Grace's Guide is the leading source of historical information on industry and manufacturing in Britain. This web publication contains 148,110 pages of information and 233,634 images on early companies, their products and the people who designed and built them.
Josiah Spode II, china merchant and, perhaps, the most successful bone china manufacturer of the early 19th century.
1755 Born, son of Josiah Spode
He carried on and expanded his father's business, Spode.
1775 He married Elizabeth Barker, daughter of the potter Thomas Barker. They had five children: William (1776–1834), Josiah (1777–1829), Elizabeth (b. 1778, d. after 1835), Saba (1780–1811), and Mary (b. 1781, d. after 1834). Both William and Josiah were to become involved in their father's business.
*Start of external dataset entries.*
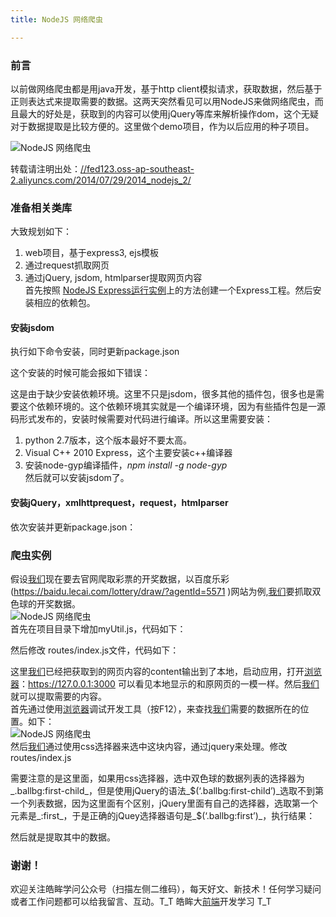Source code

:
 ```yaml
---
title: NodeJS 网络爬虫

---
```


### [][1]前言

以前做网络爬虫都是用java开发，基于http client模拟请求，获取数据，然后基于正则表达式来提取需要的数据。这两天突然看见可以用NodeJS来做网络爬虫，而且最大的好处是，获取到的内容可以使用jQuery等库来解析操作dom，这个无疑对于数据提取是比较方便的。这里做个demo项目，作为以后应用的种子项目。  
 
![NodeJS 网络爬虫][2]

转载请注明出处：<a href="//fed123.oss-ap-southeast-2.aliyuncs.com/2014/07/29/2014_nodejs_2/" target="_blank" rel="external">//fed123.oss-ap-southeast-2.aliyuncs.com/2014/07/29/2014_nodejs_2/</a>

### [][3]准备相关类库

大致规划如下：

  1. web项目，基于express3, ejs模板
  2. 通过request抓取网页
  3. 通过jQuery, jsdom, htmlparser提取网页内容  
    首先按照 <a href="//fed123.oss-ap-southeast-2.aliyuncs.com/2014/07/29/2014_nodejs_1/" target="_blank" rel="external">NodeJS Express运行实例</a>上的方法创建一个Express工程。然后安装相应的依赖包。

#### [][4]安装jsdom

执行如下命令安装，同时更新package.json

这个安装的时候可能会报如下错误：

这是由于缺少安装依赖环境。这里不只是jsdom，很多其他的插件包，很多也是需要这个依赖环境的。这个依赖环境其实就是一个编译环境，因为有些插件包是一源码形式发布的，安装时候需要对代码进行编译。所以这里需要安装：

  1. python 2.7版本，这个版本最好不要太高。
  2. Visual C++ 2010 Express，这个主要安装c++编译器
  3. 安装node-gyp编译插件，_npm install -g node-gyp_  
    然后就可以安装jsdom了。

#### [][5]安装jQuery，xmlhttprequest，request，htmlparser

依次安装并更新package.json：

### [][6]爬虫实例

假设[我们](https://www.w3cdoc.com)现在要去官网爬取彩票的开奖数据，以百度乐彩(<a href="https://baidu.lecai.com/lottery/draw/?agentId=5571" target="_blank" rel="external">https://baidu.lecai.com/lottery/draw/?agentId=5571</a> )网站为例,[我们](https://www.w3cdoc.com)要抓取双色球的开奖数据。  
![NodeJS 网络爬虫][7]  
首先在项目目录下增加myUtil.js，代码如下：

然后修改 routes/index.js文件，代码如下：

这里[我们](https://www.w3cdoc.com)已经把获取到的网页内容的content输出到了本地，启动应用，打开[浏览器](https://www.w3cdoc.com)：<a href="https://127.0.0.1:3000" target="_blank" rel="external">https://127.0.0.1:3000</a> 可以看见本地显示的和原网页的一模一样。然后[我们](https://www.w3cdoc.com)就可以提取需要的内容。  
首先通过使用[浏览器](https://www.w3cdoc.com)调试开发工具（按F12），来查找[我们](https://www.w3cdoc.com)需要的数据所在的位置。如下：  
![NodeJS 网络爬虫][8]  
然后[我们](https://www.w3cdoc.com)通过使用css选择器来选中这块内容，通过jquery来处理。修改routes/index.js

需要注意的是这里面，如果用css选择器，选中双色球的数据列表的选择器为_.ballbg:first-child_，但是使用jQuery的语法_$(‘.ballbg:first-child’)_选取不到第一个列表数据，因为这里面有个区别，jQuery里面有自己的选择器，选取第一个元素是_:first_，于是正确的jQuey选择器语句是_$(‘.ballbg:first’)_，执行结果：

然后就是提取其中的数据。

### [][9]谢谢！

欢迎关注皓眸学问公众号（扫描左侧二维码），每天好文、新技术！任何学习疑问或者工作问题都可以给我留言、互动。T\_T 皓眸大[前端](https://www.w3cdoc.com)开发学习 T\_T

 [1]: //fed123.oss-ap-southeast-2.aliyuncs.com/2014/08/20/2014_nodejs_2/#前言 "前言"
 [2]: //fed123.oss-ap-southeast-2.aliyuncs.com/wp-content/uploads/2017/08/nodejscrawl1.jpg
 [3]: //fed123.oss-ap-southeast-2.aliyuncs.com/2014/08/20/2014_nodejs_2/#准备相关类库 "准备相关类库"
 [4]: //fed123.oss-ap-southeast-2.aliyuncs.com/2014/08/20/2014_nodejs_2/#安装jsdom "安装jsdom"
 [5]: //fed123.oss-ap-southeast-2.aliyuncs.com/2014/08/20/2014_nodejs_2/#安装jQuery，xmlhttprequest，request，htmlparser "安装jQuery，xmlhttprequest，request，htmlparser"
 [6]: //fed123.oss-ap-southeast-2.aliyuncs.com/2014/08/20/2014_nodejs_2/#爬虫实例 "爬虫实例"
 [7]: //fed123.oss-ap-southeast-2.aliyuncs.com/wp-content/uploads/2017/08/nodejscrawl1-1.jpg
 [8]: //fed123.oss-ap-southeast-2.aliyuncs.com/wp-content/uploads/2017/08/nodejscrawl2.jpg
 [9]: //fed123.oss-ap-southeast-2.aliyuncs.com/2014/08/20/2014_nodejs_2/#谢谢！ "谢谢！"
1778 Spode opened a London outlet as the most profitable means of retailing to the fashionable and lucrative metropolitan market. In that year Josiah Spode II became a Freeman of the City and a member of the Worshipful Company of Spectacle Makers.
While living in London, Spode maintained his links with Stoke.
1790 he took a lead role in the formation of the Fenton Park colliery which was the first joint potters' coal company.
1797 On the death of his father, he returned to Stoke and lived in Fenton Hall.
By 1803 he had acquired a 17 acre site in Penkhull on which to build his own mansion, The Mount, half a mile from the Stoke potworks. He also built many houses for his workers in the vicinity of the large factory works.
1805 The London business was put in the charge of a partnership between Spode's son William and William Copeland.
1806 Following a visit by the Prince of Wales, Spode was allowed to title himself "Potter and English Porcelain Manufacturer to H.R.H. Prince of Wales".
1827 Josiah Spode died on 16 July 1827 in Stoke-on-Trent.